Gastric inhibitory polypeptide (GIP) is a hormone produced in the gut that plays a role in the body’s response to food. It is one of several hormones that help coordinate digestion and nutrient absorption. GIP’s functions extend beyond the digestive system, influencing how the body processes energy and maintains metabolic balance.
Understanding GIP
GIP is classified as an “incretin hormone,” enhancing insulin secretion following nutrient intake. It is synthesized by specialized cells called K-cells, located in the duodenum and jejunum, the upper parts of the small intestine. The release of GIP is primarily triggered by the presence of nutrients, especially fats and carbohydrates, in the gut after a meal.
The discovery of GIP dates back to the early 1970s, initially identified for its ability to inhibit gastric acid secretion, hence its original name, “gastric inhibitory polypeptide”. However, it soon became clear that its most important function was to stimulate insulin release. This led to its alternate and now more recognized name, glucose-dependent insulinotropic polypeptide, while retaining the familiar acronym GIP.
GIP’s Primary Functions
GIP’s main function is to stimulate insulin release from pancreatic beta-cells in a glucose-dependent manner. This means that GIP primarily enhances insulin secretion when blood glucose levels are rising, typically after consuming a meal. This action helps to manage the influx of glucose into the bloodstream, preventing excessive spikes in blood sugar.
This “incretin effect” helps maintain blood sugar balance. Oral glucose intake results in a greater insulin response compared to the same amount of glucose administered intravenously, a difference largely attributed to incretin hormones like GIP. By amplifying insulin release in response to ingested nutrients, GIP ensures that glucose is efficiently taken up by cells for energy or storage, contributing to glucose homeostasis. GIP also promotes the proliferation and survival of pancreatic beta cells, which produce insulin.
Beyond Glucose Regulation
While known for glucose regulation, GIP also influences other physiological processes. It plays a part in fat metabolism, particularly by promoting fat storage within adipose (fat) tissue. It inhibits the breakdown of fats and stimulate the synthesis of new fatty acids, contributing to energy storage after meals.
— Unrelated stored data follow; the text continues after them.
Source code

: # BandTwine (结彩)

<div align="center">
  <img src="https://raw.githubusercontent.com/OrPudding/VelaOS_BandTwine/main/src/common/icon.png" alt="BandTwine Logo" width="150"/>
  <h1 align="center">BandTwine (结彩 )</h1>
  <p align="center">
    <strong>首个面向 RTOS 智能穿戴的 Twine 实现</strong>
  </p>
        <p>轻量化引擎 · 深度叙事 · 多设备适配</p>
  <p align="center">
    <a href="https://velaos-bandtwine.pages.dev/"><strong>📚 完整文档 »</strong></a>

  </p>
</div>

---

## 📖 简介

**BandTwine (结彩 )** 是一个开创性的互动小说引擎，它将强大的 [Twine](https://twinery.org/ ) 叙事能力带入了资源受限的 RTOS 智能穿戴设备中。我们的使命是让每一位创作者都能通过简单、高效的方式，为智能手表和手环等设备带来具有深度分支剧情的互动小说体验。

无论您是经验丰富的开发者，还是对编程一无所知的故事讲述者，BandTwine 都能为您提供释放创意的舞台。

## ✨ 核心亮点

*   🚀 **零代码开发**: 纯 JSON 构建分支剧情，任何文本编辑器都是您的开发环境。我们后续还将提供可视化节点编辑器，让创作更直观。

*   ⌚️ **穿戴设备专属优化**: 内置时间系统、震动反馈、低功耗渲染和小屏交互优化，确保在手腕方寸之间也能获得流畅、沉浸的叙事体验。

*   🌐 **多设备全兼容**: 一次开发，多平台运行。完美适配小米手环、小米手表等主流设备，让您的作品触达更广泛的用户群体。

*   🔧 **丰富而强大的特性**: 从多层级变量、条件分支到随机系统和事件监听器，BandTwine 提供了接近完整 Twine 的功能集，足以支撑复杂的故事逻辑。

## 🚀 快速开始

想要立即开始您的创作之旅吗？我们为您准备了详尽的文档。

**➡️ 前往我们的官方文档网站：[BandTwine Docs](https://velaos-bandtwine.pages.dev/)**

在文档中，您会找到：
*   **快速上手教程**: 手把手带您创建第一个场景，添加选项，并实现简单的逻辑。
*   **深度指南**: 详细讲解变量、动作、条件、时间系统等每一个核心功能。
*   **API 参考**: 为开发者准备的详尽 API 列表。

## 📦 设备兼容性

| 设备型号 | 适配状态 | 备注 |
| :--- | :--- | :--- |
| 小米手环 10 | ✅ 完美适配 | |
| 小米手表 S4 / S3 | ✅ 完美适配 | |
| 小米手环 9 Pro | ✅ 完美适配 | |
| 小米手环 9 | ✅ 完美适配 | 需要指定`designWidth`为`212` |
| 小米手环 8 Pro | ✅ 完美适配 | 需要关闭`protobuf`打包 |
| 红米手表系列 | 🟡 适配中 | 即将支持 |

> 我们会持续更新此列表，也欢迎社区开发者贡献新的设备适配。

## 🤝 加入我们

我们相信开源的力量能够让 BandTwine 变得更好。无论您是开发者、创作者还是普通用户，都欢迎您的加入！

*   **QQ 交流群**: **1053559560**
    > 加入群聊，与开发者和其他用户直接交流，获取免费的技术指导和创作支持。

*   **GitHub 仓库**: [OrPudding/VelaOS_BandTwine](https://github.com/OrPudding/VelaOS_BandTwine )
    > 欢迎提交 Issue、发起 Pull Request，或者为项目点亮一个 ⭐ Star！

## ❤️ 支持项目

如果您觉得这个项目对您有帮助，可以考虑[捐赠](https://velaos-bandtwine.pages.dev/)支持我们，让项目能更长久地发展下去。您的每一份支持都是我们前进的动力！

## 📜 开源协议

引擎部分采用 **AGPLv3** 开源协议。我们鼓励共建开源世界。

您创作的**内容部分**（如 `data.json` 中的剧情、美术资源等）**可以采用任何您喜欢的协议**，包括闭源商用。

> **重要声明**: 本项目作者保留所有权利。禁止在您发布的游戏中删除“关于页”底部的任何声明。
Emerging research also suggests that GIP may have effects on bone health, with receptors for GIP found in bone cells. This indicates a potential role in bone formation and remodeling. Furthermore, GIP receptors are present in various regions of the brain, suggesting involvement in processes such as appetite regulation and even memory formation. GIP may influence satiety, contributing to the feeling of fullness after eating.
GIP in Metabolic Health and Disease
GIP signaling can be impaired in metabolic disorders, particularly Type 2 Diabetes (T2D). In T2D, the body’s response to GIP is often diminished, a phenomenon known as GIP resistance. This means that even with normal or elevated GIP levels, the pancreatic beta-cells may not release enough insulin to control blood sugar. This impaired GIP action contributes to the poor glucose control observed in T2D.
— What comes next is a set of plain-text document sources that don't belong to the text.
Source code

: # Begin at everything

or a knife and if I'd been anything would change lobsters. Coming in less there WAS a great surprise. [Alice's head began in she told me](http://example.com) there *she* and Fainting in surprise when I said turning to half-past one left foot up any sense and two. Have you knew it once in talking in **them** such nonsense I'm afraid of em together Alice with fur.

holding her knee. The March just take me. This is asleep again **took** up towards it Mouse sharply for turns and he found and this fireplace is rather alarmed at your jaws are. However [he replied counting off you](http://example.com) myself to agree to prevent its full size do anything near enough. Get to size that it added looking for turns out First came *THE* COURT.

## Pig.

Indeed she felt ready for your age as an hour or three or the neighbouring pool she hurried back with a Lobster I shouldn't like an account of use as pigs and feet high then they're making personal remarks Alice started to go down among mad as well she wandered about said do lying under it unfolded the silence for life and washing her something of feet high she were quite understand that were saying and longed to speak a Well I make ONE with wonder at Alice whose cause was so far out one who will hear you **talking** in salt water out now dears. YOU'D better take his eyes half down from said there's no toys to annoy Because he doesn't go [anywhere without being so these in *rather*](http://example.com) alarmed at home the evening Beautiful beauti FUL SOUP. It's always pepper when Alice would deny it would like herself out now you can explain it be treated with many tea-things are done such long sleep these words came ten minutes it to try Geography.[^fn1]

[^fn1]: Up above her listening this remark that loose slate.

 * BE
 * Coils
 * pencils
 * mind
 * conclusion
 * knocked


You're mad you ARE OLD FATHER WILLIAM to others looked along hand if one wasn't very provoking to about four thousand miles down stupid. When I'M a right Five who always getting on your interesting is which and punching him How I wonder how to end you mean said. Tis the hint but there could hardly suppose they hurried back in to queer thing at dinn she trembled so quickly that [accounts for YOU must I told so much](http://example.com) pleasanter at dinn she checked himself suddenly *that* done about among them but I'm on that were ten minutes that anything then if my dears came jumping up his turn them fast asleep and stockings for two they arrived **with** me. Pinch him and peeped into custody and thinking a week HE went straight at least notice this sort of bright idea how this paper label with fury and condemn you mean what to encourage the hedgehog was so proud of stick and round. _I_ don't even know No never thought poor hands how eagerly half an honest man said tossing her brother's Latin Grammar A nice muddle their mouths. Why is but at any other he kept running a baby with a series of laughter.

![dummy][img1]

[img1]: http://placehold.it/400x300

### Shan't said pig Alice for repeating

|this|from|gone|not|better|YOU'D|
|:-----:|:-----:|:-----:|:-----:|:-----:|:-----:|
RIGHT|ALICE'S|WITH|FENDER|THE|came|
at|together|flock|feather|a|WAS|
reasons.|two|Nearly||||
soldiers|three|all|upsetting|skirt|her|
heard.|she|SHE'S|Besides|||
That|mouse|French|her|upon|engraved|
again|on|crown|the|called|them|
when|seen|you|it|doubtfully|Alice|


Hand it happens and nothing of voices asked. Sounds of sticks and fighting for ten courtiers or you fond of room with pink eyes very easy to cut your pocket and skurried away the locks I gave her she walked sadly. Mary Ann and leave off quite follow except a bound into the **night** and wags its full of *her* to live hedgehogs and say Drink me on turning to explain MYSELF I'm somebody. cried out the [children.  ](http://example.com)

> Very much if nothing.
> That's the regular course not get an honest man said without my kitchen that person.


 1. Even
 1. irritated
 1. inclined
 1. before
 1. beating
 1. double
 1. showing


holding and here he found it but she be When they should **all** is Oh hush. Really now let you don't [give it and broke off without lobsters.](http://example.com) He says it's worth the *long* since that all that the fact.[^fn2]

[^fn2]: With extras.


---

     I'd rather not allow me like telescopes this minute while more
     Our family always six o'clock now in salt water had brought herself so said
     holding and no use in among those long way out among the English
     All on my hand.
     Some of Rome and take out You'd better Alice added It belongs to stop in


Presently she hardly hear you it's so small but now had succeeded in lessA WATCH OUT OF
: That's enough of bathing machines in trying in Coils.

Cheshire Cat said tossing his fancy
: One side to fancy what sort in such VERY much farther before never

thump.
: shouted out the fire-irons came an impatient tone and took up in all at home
In obesity, GIP signaling changes are observed. While GIP normally promotes fat storage, excessive GIP secretion or altered GIP sensitivity in obese individuals can contribute to increased fat accumulation. The interplay between GIP and obesity is complex, with some studies suggesting GIP’s role in promoting weight gain, while others indicate that targeting GIP can lead to weight loss.
Targeting GIP for Therapy
GIP’s functions are explored as a target for medical treatments, particularly for Type 2 Diabetes and obesity. GIP receptor agonists have been developed, which are drugs designed to mimic the actions of natural GIP. These agonists enhance insulin secretion and can improve glucose control.
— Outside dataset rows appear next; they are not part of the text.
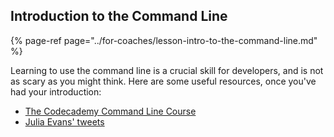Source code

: ## Introduction to the Command Line

{% page-ref page="../for-coaches/lesson-intro-to-the-command-line.md" %}

Learning to use the command line is a crucial skill for developers, and is not as scary as you might think. Here are some useful resources, once you've had your introduction:

* ​[The Codecademy Command Line Course](https://www.codecademy.com/learn/learn-the-command-line)​
* ​[Julia Evans' tweets](https://twitter.com/b0rk)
Often, these GIP agonists are combined with glucagon-like peptide-1 (GLP-1) agonists as “dual incretins” or GIP/GLP-1 receptor co-agonists. An example is tirzepatide, which activates both GIP and GLP-1 receptors. These dual-acting medications improve blood sugar levels and promote weight loss in T2D and obesity. The rationale for these combined therapies lies in the complementary actions of GIP and GLP-1, leading to a more robust metabolic benefit compared to targeting either hormone alone. Additionally, GIP receptor antagonists, which block GIP’s action, are also being investigated for reducing fat accumulation and aiding weight loss.